Haydon Kerk Motion Solutions, Inc
TERMS AND CONDITIONS OF PURCHASE
1. ACCEPTANCE OF PURCHASE ORDER. BUYER OFFERS TO PURCHASE THE PRODUCTS (“Products”) OR SERVICES (“Services”) DESCRIBED HEREIN ONLY UPON THE TERMS AND CONDITIONS CONTAINED IN THIS PURCHASE ORDER (“Order”). BUYER RESERVES THE RIGHT TO REVOKE THIS ORDER WITHOUT NOTICE. THIS ORDER SHALL BE DEEMED ACCEPTED AND SHALL BECOME A BINDING CONTRACT ON THE TERMS AND CONDITIONS CONTAINED HEREIN WHEN (A) SIGNED AND RETURNED TO SELLER, OR (B) SELLER ISSUES ITS ORAL OR WRITTEN ACKNOWLEDGMENT, OR (C) SELLER COMMENCES PERFORMANCE, OR (D) SELLER OTHERWISE ACCEPTS THIS ORDER. BY ACCEPTING THIS ORDER, SELLER WAIVES ALL TERMS AND CONDITIONS CONTAINED IN ITS QUOTATION, ACKNOWLEDGMENT, INVOICE OR OTHER DOCUMENTS WHICH ARE DIFFERENT FROM OR ADDITIONAL TO THOSE CONTAINED HEREIN, AND ALL SUCH DIFFERENT OR ADDITIONAL TERMS AND CONDITIONS SHALL BE NULL AND VOID.

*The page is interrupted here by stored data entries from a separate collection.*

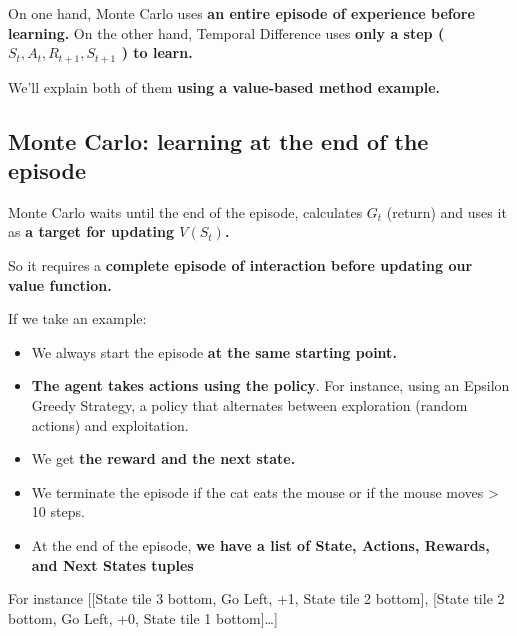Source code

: \documentclass[11pt,a4paper]{article}
\begin{document}
On one hand, Monte Carlo uses \textbf{an entire episode of experience before learning.} On the other hand, Temporal Difference uses \textbf{only a step ( \(S_t, A_t, R_{t+1}, S_{t+1}\) ) to learn.}

We'll explain both of them \textbf{using a value-based method example.}

\subsection{Monte Carlo: learning at the end of the episode}\label{monte-carlo-learning-at-the-end-of-the-episode}

Monte Carlo waits until the end of the episode, calculates \(G_t\) (return) and uses it as \textbf{a target for updating \(V(S_t)\).}

So it requires a \textbf{complete episode of interaction before updating our value function.}


If we take an example:


\begin{itemize}
\item
  We always start the episode \textbf{at the same starting point.}
\item
  \textbf{The agent takes actions using the policy}. For instance, using an Epsilon Greedy Strategy, a policy that alternates between exploration (random actions) and exploitation.
\item
  We get \textbf{the reward and the next state.}
\item
  We terminate the episode if the cat eats the mouse or if the mouse moves \textgreater{} 10 steps.
\item
  At the end of the episode, \textbf{we have a list of State, Actions, Rewards, and Next States tuples}
\end{itemize}

For instance {[}{[}State tile 3 bottom, Go Left, +1, State tile 2 bottom{]}, {[}State tile 2 bottom, Go Left, +0, State tile 1 bottom{]}\ldots{]}
\end{document}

2. SHIPPING INSTRUCTIONS No charges shall be allowed for packing, crating, freight and/or any other shipping services unless so specified in this Order. Seller shall comply with Buyer's shipping instructions. Order number(s) shall appear on all correspondence, shipping labels and shipping documents, including all packing slips, bills of lading, air bills and invoices. All packing slips shall include Buyer’s part number, where applicable, description, quantity, and a statement as to whether the Order is partially or completely filled
3. DELIVERY-NOTICE OF DELAY
(a) Time is of the essence in fulfilling the Order. Failure to deliver in accordance with the delivery schedule under the Order, if not excused, shall be a material breach of the Order. Buyer reserves the right to refuse or return at Seller’s risk and expense shipments made in excess of Buyer’s Order or in advance of required schedules, or to defer payment on advance deliveries until scheduled delivery dates.

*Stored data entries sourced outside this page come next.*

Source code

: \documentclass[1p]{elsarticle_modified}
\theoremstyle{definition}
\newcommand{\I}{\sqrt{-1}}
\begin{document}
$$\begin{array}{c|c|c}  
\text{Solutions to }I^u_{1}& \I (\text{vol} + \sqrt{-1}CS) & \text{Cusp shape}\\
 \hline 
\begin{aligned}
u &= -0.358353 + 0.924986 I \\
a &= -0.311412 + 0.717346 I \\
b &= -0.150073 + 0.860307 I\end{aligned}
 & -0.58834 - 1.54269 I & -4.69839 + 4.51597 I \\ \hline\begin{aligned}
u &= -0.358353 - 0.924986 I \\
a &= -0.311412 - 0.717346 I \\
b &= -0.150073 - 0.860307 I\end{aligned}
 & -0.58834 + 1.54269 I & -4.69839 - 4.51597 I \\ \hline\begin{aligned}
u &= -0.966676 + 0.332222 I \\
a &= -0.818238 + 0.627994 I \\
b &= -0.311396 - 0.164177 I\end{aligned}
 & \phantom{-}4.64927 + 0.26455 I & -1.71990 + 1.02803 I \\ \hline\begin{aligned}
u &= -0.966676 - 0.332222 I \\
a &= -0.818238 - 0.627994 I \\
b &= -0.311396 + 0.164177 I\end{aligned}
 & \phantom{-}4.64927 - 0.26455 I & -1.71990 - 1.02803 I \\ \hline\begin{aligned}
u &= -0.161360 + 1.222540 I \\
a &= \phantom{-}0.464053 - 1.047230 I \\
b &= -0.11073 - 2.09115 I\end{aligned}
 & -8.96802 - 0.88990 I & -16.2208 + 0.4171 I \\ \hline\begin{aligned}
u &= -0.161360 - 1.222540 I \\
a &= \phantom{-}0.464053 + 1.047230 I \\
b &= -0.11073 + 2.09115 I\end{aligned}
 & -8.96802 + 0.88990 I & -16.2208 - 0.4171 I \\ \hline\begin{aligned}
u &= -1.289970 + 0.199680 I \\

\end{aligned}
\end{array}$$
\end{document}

(b) Unless otherwise stipulated on this Order, Products shall be shipped FCA with a designated place on the Seller’s side with risk of loss passing to Buyer upon receipt of the Products by Buyer’s designated carrier.
(c) Seller shall notify Buyer in writing immediately of any actual or potential delay in the performance of the Order. Such notice shall include a proposed revised schedule, but such notice and proposal or Buyer’s receipt thereof shall not constitute a waiver of Buyer’s rights and remedies hereunder.
(e) If Seller shall be unable to deliver as scheduled, Buyer may require delivery by fastest way and charges resulting from premium transportation shall be prepaid by the Seller.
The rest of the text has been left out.